C’EST à travers l’obscurité transparente d’un matin d’avril sans nuage, un peu avant le lever du soleil, qu’il revit les montagnes de sa terre natale, — les pics des hautes sierras dans le lointain, un violet-noir se détachant au-dessus du cercle d’une mer d’encre. Derrière le paquebot qui le ramenait de son exil, l’horizon s’emplissait lentement d’une flamme rose. Quelques étrangers étaient déjà sur le pont, impatients d’obtenir la première et la plus belle vision du Fuji depuis le Pacifique ; — car la première vision du Fuji à l’aube n’est pas de celles qu’on oublie dans cette vie ou dans la suivante. Ils observaient la longue procession des chaînes de montagnes, et regardaient par-dessus le mirage en dents de scie la nuit profonde, où les étoiles continuaient de brûler faiblement, — et ils ne voyaient pas le Fuji. « Ah! » dit en riant un officier qu’ils interrogeaient, « vous regardez trop bas ! plus haut — beaucoup plus haut ! » Alors ils levèrent les yeux, haut, haut dans le cœur du ciel, et virent le puissant sommet rosissant comme un merveilleux bourgeon de lotus fantôme dans la lueur du jour naissant : un spectacle dont le choc les rendit muets. Rapidement les neiges éternelles se tintèrent d’or, puis blanchirent quand le soleil les toucha de ses rayons par-dessus la courbe du monde, par-dessus les chaînes sombres, par-dessus les étoiles même, semblait-il ; car la base du géant demeurait hors de vue. Et la nuit s’enfuit complètement ; et la douce lumière bleue baigna tout le ciel vide ; et les couleurs s’éveillèrent de leur sommeil ; — et devant les spectateurs s’ouvrit la baie lumineuse de Yokohama, avec le pic sacré, sa base à jamais invisible, suspendue au-dessus de tout comme un fantôme de neige dans l’arc du jour infini.
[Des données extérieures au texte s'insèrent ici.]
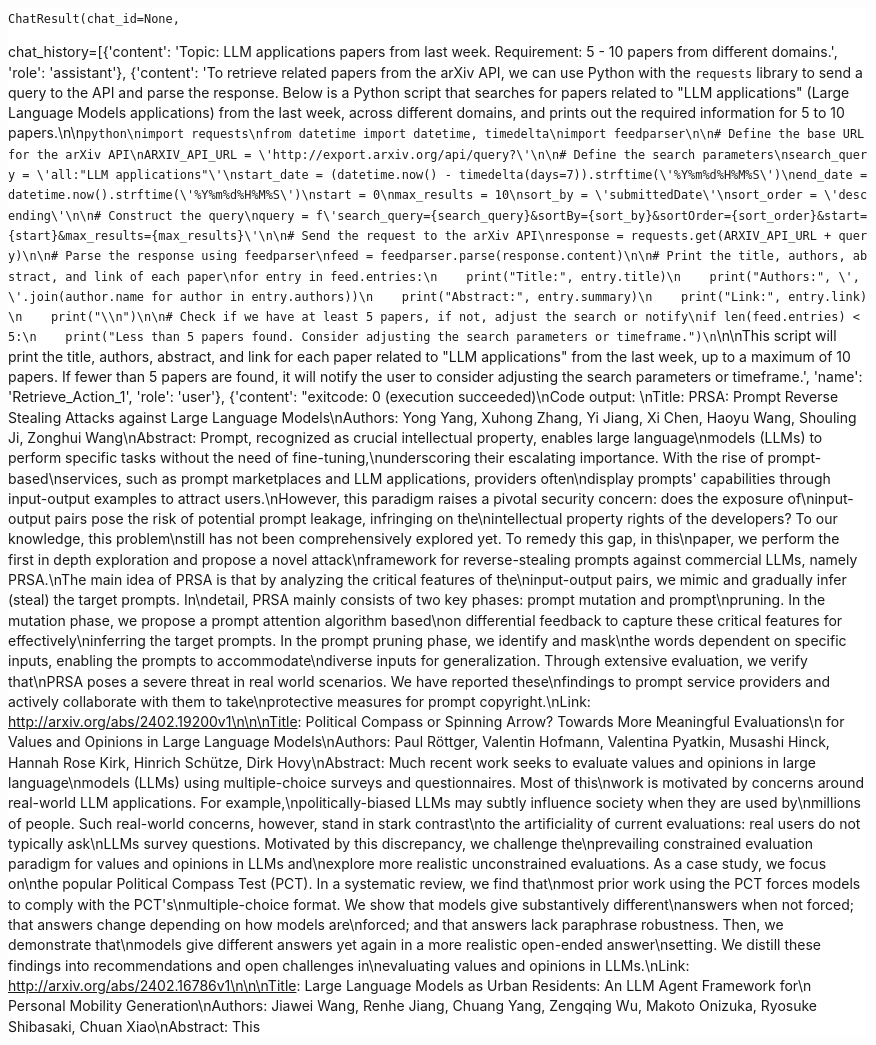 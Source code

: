     ChatResult(chat_id=None,
chat_history=[{'content': 'Topic: LLM applications papers from last week. Requirement: 5 - 10 papers from different domains.', 'role': 'assistant'}, {'content': 'To retrieve related papers from the arXiv API, we can use Python with the `requests` library to send a query to the API and parse the response. Below is a Python script that searches for papers related to "LLM applications" (Large Language Models applications) from the last week, across different domains, and prints out the required information for 5 to 10 papers.\n\n```python\nimport requests\nfrom datetime import datetime, timedelta\nimport feedparser\n\n# Define the base URL for the arXiv API\nARXIV_API_URL = \'http://export.arxiv.org/api/query?\'\n\n# Define the search parameters\nsearch_query = \'all:"LLM applications"\'\nstart_date = (datetime.now() - timedelta(days=7)).strftime(\'%Y%m%d%H%M%S\')\nend_date = datetime.now().strftime(\'%Y%m%d%H%M%S\')\nstart = 0\nmax_results = 10\nsort_by = \'submittedDate\'\nsort_order = \'descending\'\n\n# Construct the query\nquery = f\'search_query={search_query}&sortBy={sort_by}&sortOrder={sort_order}&start={start}&max_results={max_results}\'\n\n# Send the request to the arXiv API\nresponse = requests.get(ARXIV_API_URL + query)\n\n# Parse the response using feedparser\nfeed = feedparser.parse(response.content)\n\n# Print the title, authors, abstract, and link of each paper\nfor entry in feed.entries:\n    print("Title:", entry.title)\n    print("Authors:", \', \'.join(author.name for author in entry.authors))\n    print("Abstract:", entry.summary)\n    print("Link:", entry.link)\n    print("\\n")\n\n# Check if we have at least 5 papers, if not, adjust the search or notify\nif len(feed.entries) < 5:\n    print("Less than 5 papers found. Consider adjusting the search parameters or timeframe.")\n```\n\nThis script will print the title, authors, abstract, and link for each paper related to "LLM applications" from the last week, up to a maximum of 10 papers. If fewer than 5 papers are found, it will notify the user to consider adjusting the search parameters or timeframe.', 'name': 'Retrieve_Action_1', 'role': 'user'}, {'content': "exitcode: 0 (execution succeeded)\nCode output: \nTitle: PRSA: Prompt Reverse Stealing Attacks against Large Language Models\nAuthors: Yong Yang, Xuhong Zhang, Yi Jiang, Xi Chen, Haoyu Wang, Shouling Ji, Zonghui Wang\nAbstract: Prompt, recognized as crucial intellectual property, enables large language\nmodels (LLMs) to perform specific tasks without the need of fine-tuning,\nunderscoring their escalating importance. With the rise of prompt-based\nservices, such as prompt marketplaces and LLM applications, providers often\ndisplay prompts' capabilities through input-output examples to attract users.\nHowever, this paradigm raises a pivotal security concern: does the exposure of\ninput-output pairs pose the risk of potential prompt leakage, infringing on the\nintellectual property rights of the developers? To our knowledge, this problem\nstill has not been comprehensively explored yet. To remedy this gap, in this\npaper, we perform the first in depth exploration and propose a novel attack\nframework for reverse-stealing prompts against commercial LLMs, namely PRSA.\nThe main idea of PRSA is that by analyzing the critical features of the\ninput-output pairs, we mimic and gradually infer (steal) the target prompts. In\ndetail, PRSA mainly consists of two key phases: prompt mutation and prompt\npruning. In the mutation phase, we propose a prompt attention algorithm based\non differential feedback to capture these critical features for effectively\ninferring the target prompts. In the prompt pruning phase, we identify and mask\nthe words dependent on specific inputs, enabling the prompts to accommodate\ndiverse inputs for generalization. Through extensive evaluation, we verify that\nPRSA poses a severe threat in real world scenarios. We have reported these\nfindings to prompt service providers and actively collaborate with them to take\nprotective measures for prompt copyright.\nLink: http://arxiv.org/abs/2402.19200v1\n\n\nTitle: Political Compass or Spinning Arrow? Towards More Meaningful Evaluations\n  for Values and Opinions in Large Language Models\nAuthors: Paul Röttger, Valentin Hofmann, Valentina Pyatkin, Musashi Hinck, Hannah Rose Kirk, Hinrich Schütze, Dirk Hovy\nAbstract: Much recent work seeks to evaluate values and opinions in large language\nmodels (LLMs) using multiple-choice surveys and questionnaires. Most of this\nwork is motivated by concerns around real-world LLM applications. For example,\npolitically-biased LLMs may subtly influence society when they are used by\nmillions of people. Such real-world concerns, however, stand in stark contrast\nto the artificiality of current evaluations: real users do not typically ask\nLLMs survey questions. Motivated by this discrepancy, we challenge the\nprevailing constrained evaluation paradigm for values and opinions in LLMs and\nexplore more realistic unconstrained evaluations. As a case study, we focus on\nthe popular Political Compass Test (PCT). In a systematic review, we find that\nmost prior work using the PCT forces models to comply with the PCT's\nmultiple-choice format. We show that models give substantively different\nanswers when not forced; that answers change depending on how models are\nforced; and that answers lack paraphrase robustness. Then, we demonstrate that\nmodels give different answers yet again in a more realistic open-ended answer\nsetting. We distill these findings into recommendations and open challenges in\nevaluating values and opinions in LLMs.\nLink: http://arxiv.org/abs/2402.16786v1\n\n\nTitle: Large Language Models as Urban Residents: An LLM Agent Framework for\n  Personal Mobility Generation\nAuthors: Jiawei Wang, Renhe Jiang, Chuang Yang, Zengqing Wu, Makoto Onizuka, Ryosuke Shibasaki, Chuan Xiao\nAbstract: This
Les mots résonnaient toujours aux oreilles du voyageur, « Ah ! vous regardez trop bas ! — plus haut — beaucoup plus haut ! » — rythmant vaguement une immense, une irrésistible émotion qui enflait au niveau de son cœur. Puis tout s’estompa : il ne vit ni le Fuji au-dessus, ni les proches collines au-dessous, qui viraient du bleu vaporeux au vert, ni la foule des bateaux de la baie ; ni rien du Japon moderne ; il vit l’Ancien. Le vent du pays, délicatement parfumé des senteurs du printemps, se précipita vers lui, toucha son sang, et fit jaillir des cellules longtemps fermées de sa mémoire les ombres de tout ce qu’il avait autrefois abandonné et s’était efforcé d’oublier. Il vit les visages de ses défunts : il connaissait leurs voix par-delà les tombes des années. De nouveau, il fut un tout petit garçon dans le yashiki de son père, passant d’une pièce lumineuse à l’autre, jouant dans des espaces ensoleillés où les ombres des feuilles tremblaient sur les nattes, ou plongeant son regard dans la douce verdeur paisible du jardin paysager. Une fois de plus il sentit l’effleurement léger de la main de sa mère guidant ses petit pas vers le lieu du culte du matin, devant le sanctuaire familial, devant les tablettes des ancêtres ; et les lèvres de l’homme murmurèrent à nouveau, avec un sens soudain neuf, la simple prière de l’enfant.


NOTES :

(6) « Même si nous avons considérablement progressé au-delà de l’état sauvage par nos réalisations intellectuelles, nous n’avons pas avancé aussi loin dans les mœurs. . . . Il n’est pas exagéré de dire que la masse de nos populations n’a pas du tout avancé au-delà du code sauvage de la morale, et qu’elle s’est enfoncée plus bas que lui en de nombreux cas. Une moralité déficiente est la grande tache de la civilisation moderne. . . . Toute notre civilisation sociale et morale reste dans un état de barbarie. . . . Nous sommes le pays le plus riche au monde ; et pourtant près d’un vingtième de notre population sont des indigents, et un trentième des criminels connus. Ajoutez leur les criminels qui échappent à la détection, et les pauvres qui vivent principalement ou en partie de la charité privée (qui, selon le Dr Hawkesley, dépense chaque année sept millions de livres sterling à Londres seulement), et nous pouvons être sûrs que plus d’un dixième de notre population est en réalité composée d’indigents et de criminels. » — Alfred Russel Wallace.